## Work to be completed:
Wherever the word "squared" shows up in the data, report the line it sits in.

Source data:

■ ■ ■ ■ ■ ■ ■

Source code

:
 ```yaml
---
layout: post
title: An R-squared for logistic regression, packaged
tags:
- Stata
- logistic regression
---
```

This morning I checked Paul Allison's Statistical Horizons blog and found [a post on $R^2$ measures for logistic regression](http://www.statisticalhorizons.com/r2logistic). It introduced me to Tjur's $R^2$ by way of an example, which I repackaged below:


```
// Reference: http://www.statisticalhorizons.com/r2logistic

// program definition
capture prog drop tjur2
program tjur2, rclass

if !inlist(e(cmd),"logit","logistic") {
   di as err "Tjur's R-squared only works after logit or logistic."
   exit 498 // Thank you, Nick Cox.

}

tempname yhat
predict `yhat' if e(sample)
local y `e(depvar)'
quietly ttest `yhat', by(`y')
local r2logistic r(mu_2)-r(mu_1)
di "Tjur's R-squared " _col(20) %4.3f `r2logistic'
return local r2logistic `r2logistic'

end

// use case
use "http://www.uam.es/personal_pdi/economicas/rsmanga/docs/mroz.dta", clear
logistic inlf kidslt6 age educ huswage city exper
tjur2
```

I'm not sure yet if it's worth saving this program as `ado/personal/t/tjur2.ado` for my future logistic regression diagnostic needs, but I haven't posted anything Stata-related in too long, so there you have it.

■ ■ ■ ■ ■ ■ ■

## Result:
title: An R-squared for logistic regression, packaged
   di as err "Tjur's R-squared only works after logit or logistic."
di "Tjur's R-squared " _col(20) %4.3f `r2logistic'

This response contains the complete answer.